Los siguientes meses todo el mundo intentaba consolarme, a mi y a mi familia con la famosa frase de que «el tiempo todo lo cura». A mí me parecía absolutamente imposible que algún día pudiera dejar de sentir aquel vacío, aquella sensación de pérdida.
Curiosamente resultó ser cierto, la herida fue sanando y quedaron los buenos recuerdos aunque algunas veces me asaltan algunos no tan buenos. Te echo de menos, con tus defectos y tus virtudes, con tus carencias, que las hubo, pero sobre todo echo de menos tu amor por nosotros, tu cariño, la forma en que nos mirabas cuando te hablábamos, lo orgulloso que estabas de nosotros.
Su afición era la pesca de agua dulce. Aquí le tienen, el señor Paco, con un lucio de tamaño considerable. Seguramente lo pescó en Peralejos de las Truchas (cerca del nacimiento del río Tajo). Allí hacía un frío criminal los amaneceres de invierno pero se empeñaba en madrugar mucho, salir de noche de Madrid para llegar al amanecer porque, según él, era cuando los peces picaban más el anzuelo.

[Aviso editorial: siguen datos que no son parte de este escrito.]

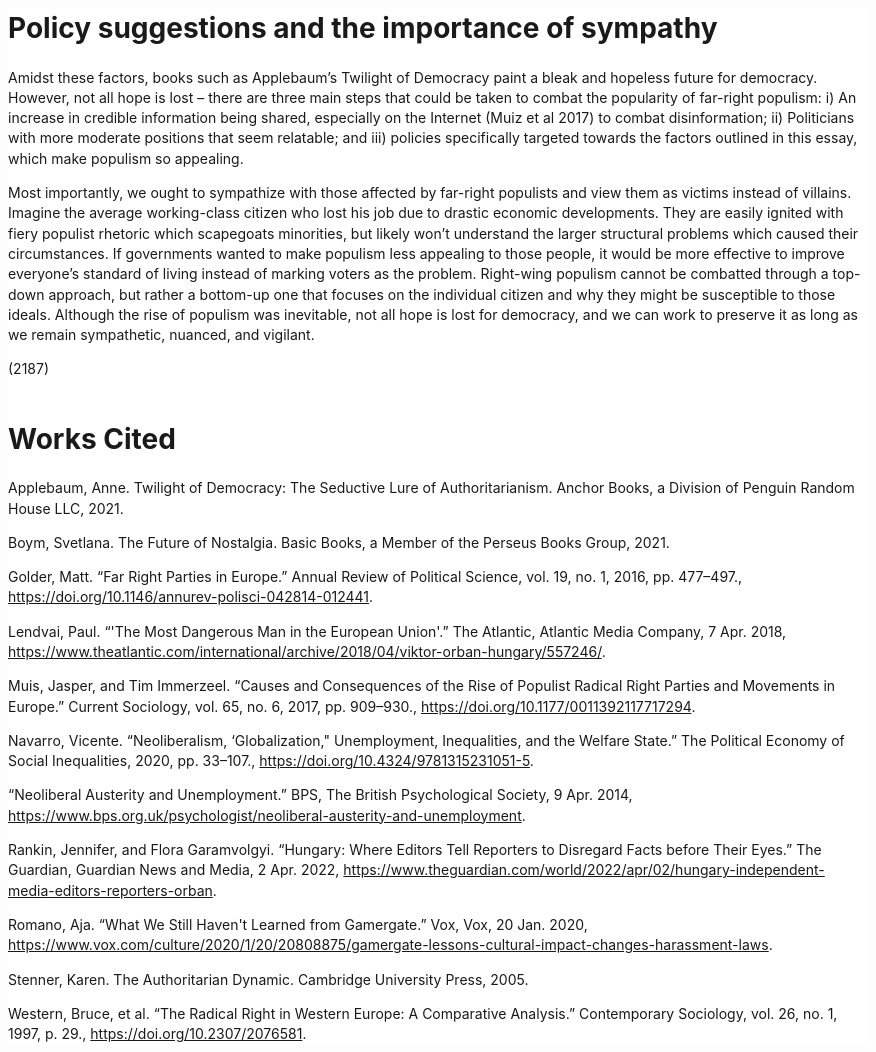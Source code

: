 # Policy suggestions and the importance of sympathy
Amidst these factors, books such as Applebaum’s Twilight of Democracy paint a bleak and hopeless future for democracy. However, not all hope is lost – there are three main steps that could be taken to combat the popularity of far-right populism: i) An increase in credible information being shared, especially on the Internet (Muiz et al 2017) to combat disinformation; ii) Politicians with more moderate positions that seem relatable; and iii) policies specifically targeted towards the factors outlined in this essay, which make populism so appealing.

Most importantly, we ought to sympathize with those affected by far-right populists and view them as victims instead of villains. Imagine the average working-class citizen who lost his job due to drastic economic developments. They are easily ignited with fiery populist rhetoric which scapegoats minorities, but likely won’t understand the larger structural problems which caused their circumstances. If governments wanted to make populism less appealing to those people, it would be more effective to improve everyone’s standard of living instead of marking voters as the problem. Right-wing populism cannot be combatted through a top-down approach, but rather a bottom-up one that focuses on the individual citizen and why they might be susceptible to those ideals. Although the rise of populism was inevitable, not all hope is lost for democracy, and we can work to preserve it as long as we remain sympathetic, nuanced, and vigilant. 

(2187)


# Works Cited
Applebaum, Anne. Twilight of Democracy: The Seductive Lure of Authoritarianism. Anchor Books, a Division of Penguin Random House LLC, 2021.

Boym, Svetlana. The Future of Nostalgia. Basic Books, a Member of the Perseus Books Group, 2021.

Golder, Matt. “Far Right Parties in Europe.” Annual Review of Political Science, vol. 19, no. 1, 2016, pp. 477–497., https://doi.org/10.1146/annurev-polisci-042814-012441.

Lendvai, Paul. “'The Most Dangerous Man in the European Union'.” The Atlantic, Atlantic Media Company, 7 Apr. 2018, https://www.theatlantic.com/international/archive/2018/04/viktor-orban-hungary/557246/.

Muis, Jasper, and Tim Immerzeel. “Causes and Consequences of the Rise of Populist Radical Right Parties and Movements in Europe.” Current Sociology, vol. 65, no. 6, 2017, pp. 909–930., https://doi.org/10.1177/0011392117717294.

Navarro, Vicente. “Neoliberalism, ‘Globalization," Unemployment, Inequalities, and the Welfare State.” The Political Economy of Social Inequalities, 2020, pp. 33–107., https://doi.org/10.4324/9781315231051-5.

“Neoliberal Austerity and Unemployment.” BPS, The British Psychological Society, 9 Apr. 2014, https://www.bps.org.uk/psychologist/neoliberal-austerity-and-unemployment.

Rankin, Jennifer, and Flora Garamvolgyi. “Hungary: Where Editors Tell Reporters to Disregard Facts before Their Eyes.” The Guardian, Guardian News and Media, 2 Apr. 2022, https://www.theguardian.com/world/2022/apr/02/hungary-independent-media-editors-reporters-orban.

Romano, Aja. “What We Still Haven't Learned from Gamergate.” Vox, Vox, 20 Jan. 2020, https://www.vox.com/culture/2020/1/20/20808875/gamergate-lessons-cultural-impact-changes-harassment-laws.

Stenner, Karen. The Authoritarian Dynamic. Cambridge University Press, 2005.

Western, Bruce, et al. “The Radical Right in Western Europe: A Comparative Analysis.” Contemporary Sociology, vol. 26, no. 1, 1997, p. 29., https://doi.org/10.2307/2076581. 

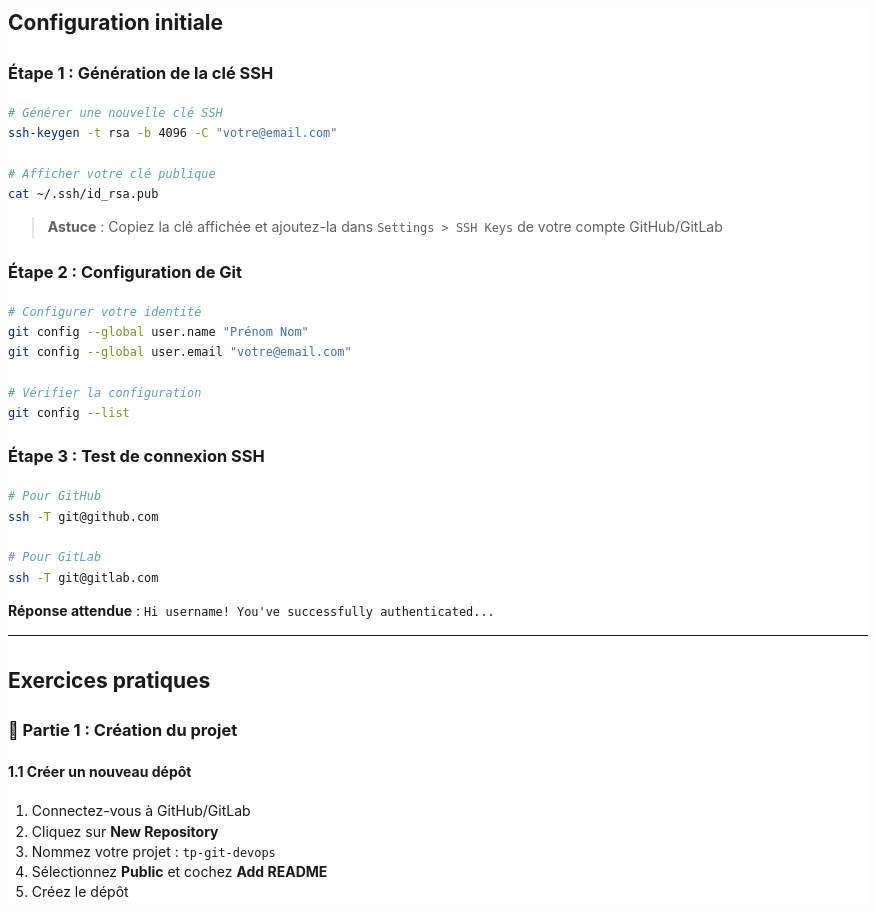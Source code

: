 
##  Configuration initiale

### Étape 1 : Génération de la clé SSH

```bash
# Générer une nouvelle clé SSH
ssh-keygen -t rsa -b 4096 -C "votre@email.com"

# Afficher votre clé publique
cat ~/.ssh/id_rsa.pub
```

>  **Astuce** : Copiez la clé affichée et ajoutez-la dans `Settings > SSH Keys` de votre compte GitHub/GitLab

### Étape 2 : Configuration de Git

```bash
# Configurer votre identité
git config --global user.name "Prénom Nom"
git config --global user.email "votre@email.com"

# Vérifier la configuration
git config --list
```

### Étape 3 : Test de connexion SSH

```bash
# Pour GitHub
ssh -T git@github.com

# Pour GitLab
ssh -T git@gitlab.com
```

**Réponse attendue** : `Hi username! You've successfully authenticated...`

---

##  Exercices pratiques

### 🔷 Partie 1 : Création du projet

#### 1.1 Créer un nouveau dépôt

1. Connectez-vous à GitHub/GitLab
2. Cliquez sur **New Repository**
3. Nommez votre projet : `tp-git-devops`
4. Sélectionnez **Public** et cochez **Add README**
5. Créez le dépôt
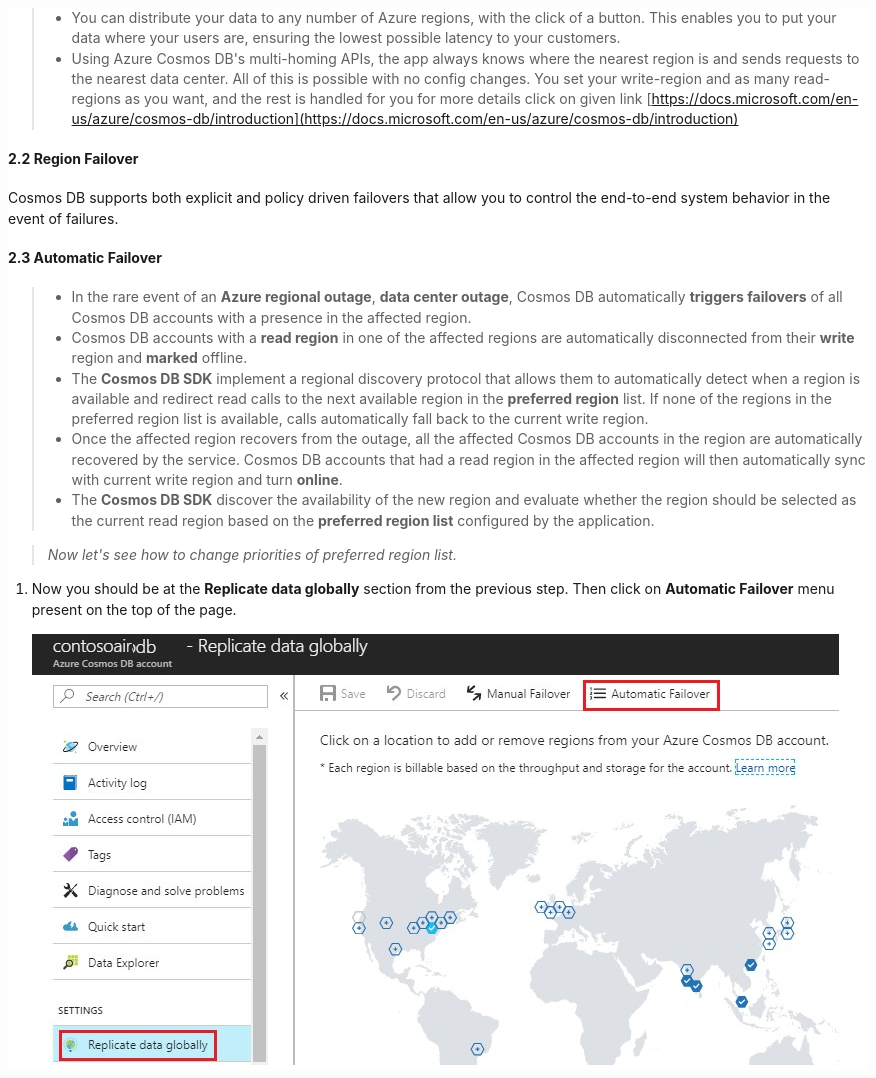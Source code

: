    > - You can distribute your data to any number of Azure regions, with the click of a button. This enables you to put your data where your users are, ensuring the lowest possible latency to your customers.  
   > - Using Azure Cosmos DB's multi-homing APIs, the app always knows where the nearest region is and sends requests to the nearest data center. All of this is possible with no config changes. You set your write-region and as many read-regions as you want, and the rest is handled for you for more details click on given link [https://docs.microsoft.com/en-us/azure/cosmos-db/introduction](https://docs.microsoft.com/en-us/azure/cosmos-db/introduction)
   
 #### 2.2  Region Failover
 Cosmos DB supports both explicit and policy driven failovers that allow you to control the end-to-end system behavior in the event of failures.
 
 #### 2.3 Automatic Failover

   > - In the rare event of an **Azure regional outage**, **data center outage**, Cosmos DB automatically **triggers failovers** of all Cosmos DB accounts with a presence in the affected region.
   > - Cosmos DB accounts with a **read region** in one of the affected regions are automatically disconnected from their **write** region and **marked** offline.
   > - The **Cosmos DB SDK** implement a regional discovery protocol that allows them to automatically detect when a region is available and redirect read calls to the next available region in the **preferred region** list. If none of the regions in the preferred region list is available, calls automatically fall back to the current write region.
   > - Once the affected region recovers from the outage, all the affected Cosmos DB accounts in the region are automatically recovered by the service. Cosmos DB accounts that had a read region in the affected region will then automatically sync with current write region and turn **online**.
   > - The **Cosmos DB SDK** discover the availability of the new region and evaluate whether the region should be selected as the current read region based on the **preferred region list** configured by the application.

   > _Now let's see how to change priorities of preferred region list._

1. Now you should be at the **Replicate data globally** section from the previous step. Then click on **Automatic Failover** menu present on the top of the page.

   ![](images/automaticFailover.jpg)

Veo ese atuendo de pescador, sus botas altas, su abrigo y el gorro que no protegía lo suficiente del riguroso frío pero también veo su cara de satisfacción. Pescar era de las cosas que más le hacían disfrutar en la vida. Algunas veces le acompañé en mi adolescencia y me regañaba porque decía que no paraba de hablar y le espantaba a los peces; le gustaba el silencio, se comunicaba poco. Así era él. Pero sabía escuchar como pocos.
Desde que murió, la familia ha aumentado en dos nietas, las de sus hijos pequeños, los varones. ¡Cuánto hubiera disfrutado de verlas crecer! Ocho nietas, papá, ningún varón. Se pierde tu apellido Muñoz, con el empeño, como buen machista clásico de tu época, de tener hijos varones para que perpetuaran tu apellido… Ya ves, somos una familia de mujeres. Somos mujeres fuertes, no te preocupes, la admiración que ibas sintiendo por tus nietas a las que conociste, la habrías sentido igual por las que dejaste de conocer por tu marcha tan temprana.
Algún día, yo confío, en que tengamos oportunidad de reunirnos de nuevo toda esta gran familia que partió de tí y de mamá. De dos individuos que se conocieron en el 1956 y que hoy son dieciséis contándote a tí. Una familia numerosa con la que siempre soñaste.
Los errores que pudiste cometer ya están en el cajón de lo olvidado, ahora solo queda la huella de lo vivido, de aquellos abrazos, de las tardes en el parque cuando llegabas de trabajar y volábamos corriendo a darte un beso. Te veía gigante cuando era niña, pero anciano pasaste a ser un ser humano desvalido con quien hubiera querido pasar muchas más horas hablando de nuestras cosas. Siempre tengo la sensación de que podía haberte llamado más, de que nos quedó algo pendiente.
Descanse en paz Francisco Muñoz Hernández. Siempre estarás en nuestros corazones.